Laksamana Maeda (Wikipedia)
Laksamana Maeda (Wikipedia)

Ketika kita berbicara tentang hubungan antara Indonesia dan Jepang, ingatan banyak orang mungkin langsung tertuju pada masa kelam pendudukan Jepang di Indonesia pada tahun 1942 hingga 1945. Selama tiga setengah tahun, bangsa Indonesia mengalami berbagai kesulitan, mulai dari kerja paksa (romusha), kelangkaan bahan pangan, hingga kebijakan militeristik yang keras. Namun, sejarah tidak selalu berisi hitam dan putih. Di balik periode sulit tersebut, ada juga individu-individu dari Jepang yang menunjukkan simpati terhadap perjuangan rakyat Indonesia dan bahkan memberikan kontribusi besar bagi negeri ini.

Tidak dapat disangkal bahwa penjajahan Jepang meninggalkan luka yang dalam bagi banyak rakyat Indonesia. Namun, di sisi lain, ada beberapa tokoh Jepang yang justru dikenang karena peran positif mereka dalam sejarah Indonesia. Beberapa dari mereka bahkan mempertaruhkan segalanya demi membantu bangsa ini meraih kemerdekaan. Mereka bukan hanya sekadar saksi sejarah, tetapi juga aktor yang secara aktif mendukung pergerakan nasional Indonesia.

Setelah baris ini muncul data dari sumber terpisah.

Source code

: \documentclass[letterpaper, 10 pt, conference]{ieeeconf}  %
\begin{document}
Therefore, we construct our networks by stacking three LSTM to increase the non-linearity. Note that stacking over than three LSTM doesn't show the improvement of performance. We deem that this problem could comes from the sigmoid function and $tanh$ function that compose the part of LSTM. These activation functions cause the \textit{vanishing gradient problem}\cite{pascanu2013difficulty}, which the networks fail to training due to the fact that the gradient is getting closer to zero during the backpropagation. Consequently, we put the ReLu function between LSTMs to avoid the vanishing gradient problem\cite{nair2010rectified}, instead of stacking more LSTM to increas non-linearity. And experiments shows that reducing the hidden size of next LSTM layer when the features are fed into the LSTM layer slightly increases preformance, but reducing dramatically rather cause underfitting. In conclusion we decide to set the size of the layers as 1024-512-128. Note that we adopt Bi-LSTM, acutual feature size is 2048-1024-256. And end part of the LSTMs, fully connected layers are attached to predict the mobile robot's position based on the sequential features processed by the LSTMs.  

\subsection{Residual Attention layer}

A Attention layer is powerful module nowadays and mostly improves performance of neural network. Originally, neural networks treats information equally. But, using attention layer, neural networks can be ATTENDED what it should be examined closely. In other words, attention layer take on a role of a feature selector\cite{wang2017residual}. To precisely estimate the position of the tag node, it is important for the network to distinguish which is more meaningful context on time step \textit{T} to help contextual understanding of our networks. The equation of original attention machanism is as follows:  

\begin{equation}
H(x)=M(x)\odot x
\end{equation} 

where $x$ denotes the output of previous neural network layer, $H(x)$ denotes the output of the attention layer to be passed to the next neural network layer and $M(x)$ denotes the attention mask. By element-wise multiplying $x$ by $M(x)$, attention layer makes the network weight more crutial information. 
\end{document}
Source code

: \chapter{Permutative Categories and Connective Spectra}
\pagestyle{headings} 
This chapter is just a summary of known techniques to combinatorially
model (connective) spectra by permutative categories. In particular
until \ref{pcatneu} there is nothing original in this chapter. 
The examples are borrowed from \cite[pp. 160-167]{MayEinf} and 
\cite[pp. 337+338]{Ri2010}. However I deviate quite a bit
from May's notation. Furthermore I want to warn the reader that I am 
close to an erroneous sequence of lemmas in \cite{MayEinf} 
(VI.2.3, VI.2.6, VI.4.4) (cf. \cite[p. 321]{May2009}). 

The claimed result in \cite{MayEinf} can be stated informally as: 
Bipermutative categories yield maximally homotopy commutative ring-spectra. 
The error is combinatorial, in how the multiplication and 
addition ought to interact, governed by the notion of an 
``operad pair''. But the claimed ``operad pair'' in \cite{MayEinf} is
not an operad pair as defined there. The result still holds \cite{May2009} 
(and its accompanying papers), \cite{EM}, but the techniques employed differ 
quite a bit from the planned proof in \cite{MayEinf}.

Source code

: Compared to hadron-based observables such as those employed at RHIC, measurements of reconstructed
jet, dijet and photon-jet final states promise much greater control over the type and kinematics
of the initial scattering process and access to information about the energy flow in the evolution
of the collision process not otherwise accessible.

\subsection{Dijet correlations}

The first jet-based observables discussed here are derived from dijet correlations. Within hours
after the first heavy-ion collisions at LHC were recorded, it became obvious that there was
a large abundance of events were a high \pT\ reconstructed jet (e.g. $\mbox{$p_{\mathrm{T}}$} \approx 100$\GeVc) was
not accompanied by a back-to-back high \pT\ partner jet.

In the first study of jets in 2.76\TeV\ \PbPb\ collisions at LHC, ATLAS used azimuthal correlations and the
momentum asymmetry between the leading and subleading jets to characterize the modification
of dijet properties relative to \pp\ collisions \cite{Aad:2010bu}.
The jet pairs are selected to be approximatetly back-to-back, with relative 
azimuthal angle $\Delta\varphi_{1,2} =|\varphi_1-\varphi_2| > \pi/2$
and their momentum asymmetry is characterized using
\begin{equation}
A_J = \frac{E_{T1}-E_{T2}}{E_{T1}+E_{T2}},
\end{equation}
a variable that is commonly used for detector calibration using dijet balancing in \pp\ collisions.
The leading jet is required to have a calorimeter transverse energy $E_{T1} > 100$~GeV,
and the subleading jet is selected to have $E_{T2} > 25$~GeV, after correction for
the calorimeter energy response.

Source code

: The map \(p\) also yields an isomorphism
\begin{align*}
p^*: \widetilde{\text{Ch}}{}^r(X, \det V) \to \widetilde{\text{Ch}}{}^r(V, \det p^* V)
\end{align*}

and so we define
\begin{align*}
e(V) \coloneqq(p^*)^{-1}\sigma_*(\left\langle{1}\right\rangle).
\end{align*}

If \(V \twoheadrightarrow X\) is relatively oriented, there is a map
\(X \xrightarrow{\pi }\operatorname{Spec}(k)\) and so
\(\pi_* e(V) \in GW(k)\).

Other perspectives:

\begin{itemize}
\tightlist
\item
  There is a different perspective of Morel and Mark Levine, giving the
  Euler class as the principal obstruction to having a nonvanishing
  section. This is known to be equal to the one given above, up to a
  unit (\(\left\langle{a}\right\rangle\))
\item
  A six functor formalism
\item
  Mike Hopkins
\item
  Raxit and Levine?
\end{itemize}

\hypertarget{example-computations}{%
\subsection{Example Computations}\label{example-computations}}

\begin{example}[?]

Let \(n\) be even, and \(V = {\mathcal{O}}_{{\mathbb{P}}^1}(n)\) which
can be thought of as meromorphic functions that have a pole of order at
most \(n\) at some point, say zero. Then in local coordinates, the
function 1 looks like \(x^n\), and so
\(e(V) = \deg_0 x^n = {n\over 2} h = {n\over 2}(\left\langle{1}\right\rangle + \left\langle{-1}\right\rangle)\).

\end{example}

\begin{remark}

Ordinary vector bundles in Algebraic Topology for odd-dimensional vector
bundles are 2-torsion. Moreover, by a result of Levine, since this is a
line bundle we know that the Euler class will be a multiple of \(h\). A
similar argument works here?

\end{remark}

Sejarah selalu memiliki dua sisi. Jika kita hanya melihat satu sisi dari hubungan Indonesia dan Jepang, yaitu sisi penderitaan dan penindasan, maka kita kehilangan pemahaman yang lebih utuh mengenai kompleksitas interaksi kedua negara. Oleh karena itu, penting bagi kita untuk mengenal lebih dalam tentang tokoh-tokoh Jepang yang justru berjasa bagi Indonesia.

Dengan memahami peran mereka, kita dapat melihat bahwa perjuangan kemerdekaan bukan hanya milik rakyat Indonesia, tetapi juga didukung oleh beberapa individu dari negara lain yang memiliki kepedulian terhadap nasib bangsa ini.

Siapa saja mereka? Berikut adalah beberapa tokoh Jepang yang namanya tercatat dalam sejarah sebagai sosok yang berjasa bagi Indonesia menurut laman Indonesia Defense.

1. Laksamana Tadashi Maeda

Sebagai perwira tinggi Angkatan Laut Jepang, Tadashi Maeda merupakan salah satu sosok yang berjasa terhadap proses kemerdekaan Indonesia. Pada tahun 1930-an, Maeda menjadi atase di Den Haag dan Berlin. Saat itulah simpatinya terhadap gerakan kemerdekaan Indonesia mulai tumbuh setelah bertemu dengan pelajar Indonesia seperti Achmad Soebardjo, Mohammad Hatta, dan Nazir Pamuntjak.

Setelah Hiroshima dan Nagasaki dijatuhi bom, kekalahan Jepang mulai tercium oleh pejuang nasional. Maeda membenarkan berita tersebut dan meyakinkan bahwa rapat PPKI (Panitia Persiapan Kemerdekaan Indonesia) pada 16 Agustus 1945 dapat dilangsungkan. Pasca peristiwa Rengasdengklok, Maeda memberikan tempat tinggalnya di Jl. Teji Meijidori No. 1 (kini Jl. Imam Bonjol, Jakarta Pusat) sebagai tempat perumusan naskah Proklamasi.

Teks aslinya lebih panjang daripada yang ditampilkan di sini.